What you will do:
The answer must consist of every record below, transcribed exactly.

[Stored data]
=======

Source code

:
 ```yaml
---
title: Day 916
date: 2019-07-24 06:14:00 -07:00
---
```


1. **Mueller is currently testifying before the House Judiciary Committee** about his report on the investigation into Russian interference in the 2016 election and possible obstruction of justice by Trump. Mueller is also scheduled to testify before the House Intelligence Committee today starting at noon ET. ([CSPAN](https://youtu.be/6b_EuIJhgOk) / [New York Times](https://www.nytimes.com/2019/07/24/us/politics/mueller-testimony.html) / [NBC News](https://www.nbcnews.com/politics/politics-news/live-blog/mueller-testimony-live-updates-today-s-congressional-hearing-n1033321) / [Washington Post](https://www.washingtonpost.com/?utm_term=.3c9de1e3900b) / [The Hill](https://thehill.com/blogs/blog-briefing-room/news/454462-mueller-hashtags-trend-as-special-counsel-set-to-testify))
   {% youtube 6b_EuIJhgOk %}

=======

Exercise result:
Source code

:
 ```yaml
---
title: Day 916
date: 2019-07-24 06:14:00 -07:00
---
```


1. **Mueller is currently testifying before the House Judiciary Committee** about his report on the investigation into Russian interference in the 2016 election and possible obstruction of justice by Trump. Mueller is also scheduled to testify before the House Intelligence Committee today starting at noon ET. ([CSPAN](https://youtu.be/6b_EuIJhgOk) / [New York Times](https://www.nytimes.com/2019/07/24/us/politics/mueller-testimony.html) / [NBC News](https://www.nbcnews.com/politics/politics-news/live-blog/mueller-testimony-live-updates-today-s-congressional-hearing-n1033321) / [Washington Post](https://www.washingtonpost.com/?utm_term=.3c9de1e3900b) / [The Hill](https://thehill.com/blogs/blog-briefing-room/news/454462-mueller-hashtags-trend-as-special-counsel-set-to-testify))
   {% youtube 6b_EuIJhgOk %}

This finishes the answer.